• Records for this task:
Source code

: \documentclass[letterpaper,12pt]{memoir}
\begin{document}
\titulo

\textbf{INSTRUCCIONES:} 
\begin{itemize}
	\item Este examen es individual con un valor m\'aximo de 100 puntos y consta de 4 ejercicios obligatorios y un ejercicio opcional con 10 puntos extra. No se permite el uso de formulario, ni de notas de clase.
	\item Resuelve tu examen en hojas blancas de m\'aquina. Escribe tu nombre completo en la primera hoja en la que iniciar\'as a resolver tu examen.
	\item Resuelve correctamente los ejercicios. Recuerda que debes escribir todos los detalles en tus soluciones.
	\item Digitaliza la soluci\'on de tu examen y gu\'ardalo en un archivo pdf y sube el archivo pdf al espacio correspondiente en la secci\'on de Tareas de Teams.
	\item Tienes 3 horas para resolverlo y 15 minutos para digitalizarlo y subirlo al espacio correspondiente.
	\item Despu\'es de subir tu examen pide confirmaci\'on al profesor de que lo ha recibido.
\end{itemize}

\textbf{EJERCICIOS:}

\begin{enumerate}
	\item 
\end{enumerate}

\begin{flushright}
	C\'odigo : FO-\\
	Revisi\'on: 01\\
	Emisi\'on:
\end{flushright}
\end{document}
--
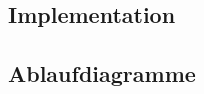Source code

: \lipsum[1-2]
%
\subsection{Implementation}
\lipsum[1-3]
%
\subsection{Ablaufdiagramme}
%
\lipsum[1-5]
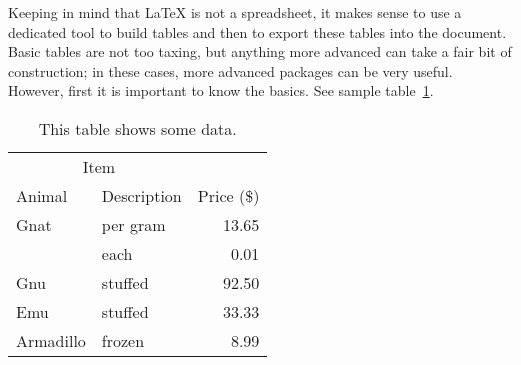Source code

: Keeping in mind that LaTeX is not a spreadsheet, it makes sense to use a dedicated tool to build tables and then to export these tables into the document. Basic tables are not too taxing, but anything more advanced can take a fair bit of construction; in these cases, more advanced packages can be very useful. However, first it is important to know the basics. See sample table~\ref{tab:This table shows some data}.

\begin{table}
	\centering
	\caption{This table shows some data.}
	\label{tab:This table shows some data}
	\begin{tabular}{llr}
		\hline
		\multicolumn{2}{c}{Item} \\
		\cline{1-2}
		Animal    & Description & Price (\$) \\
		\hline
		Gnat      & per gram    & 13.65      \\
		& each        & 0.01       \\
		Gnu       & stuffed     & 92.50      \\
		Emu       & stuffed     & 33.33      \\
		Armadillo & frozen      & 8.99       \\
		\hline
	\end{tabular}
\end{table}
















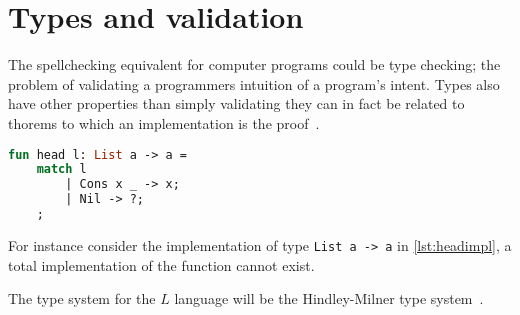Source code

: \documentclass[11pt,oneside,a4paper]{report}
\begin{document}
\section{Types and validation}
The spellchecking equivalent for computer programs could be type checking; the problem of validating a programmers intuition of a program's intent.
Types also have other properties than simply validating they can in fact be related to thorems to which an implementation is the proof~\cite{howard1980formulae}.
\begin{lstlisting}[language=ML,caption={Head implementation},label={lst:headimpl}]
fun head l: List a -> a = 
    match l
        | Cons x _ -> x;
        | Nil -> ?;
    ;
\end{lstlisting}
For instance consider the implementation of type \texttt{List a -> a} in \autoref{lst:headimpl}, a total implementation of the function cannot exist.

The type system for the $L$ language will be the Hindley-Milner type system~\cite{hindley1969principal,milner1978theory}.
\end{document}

• What you are asked to do: Every line of the data above that includes "headimpl" should be listed.

• Exercise response:
\begin{lstlisting}[language=ML,caption={Head implementation},label={lst:headimpl}]
For instance consider the implementation of type \texttt{List a -> a} in \autoref{lst:headimpl}, a total implementation of the function cannot exist.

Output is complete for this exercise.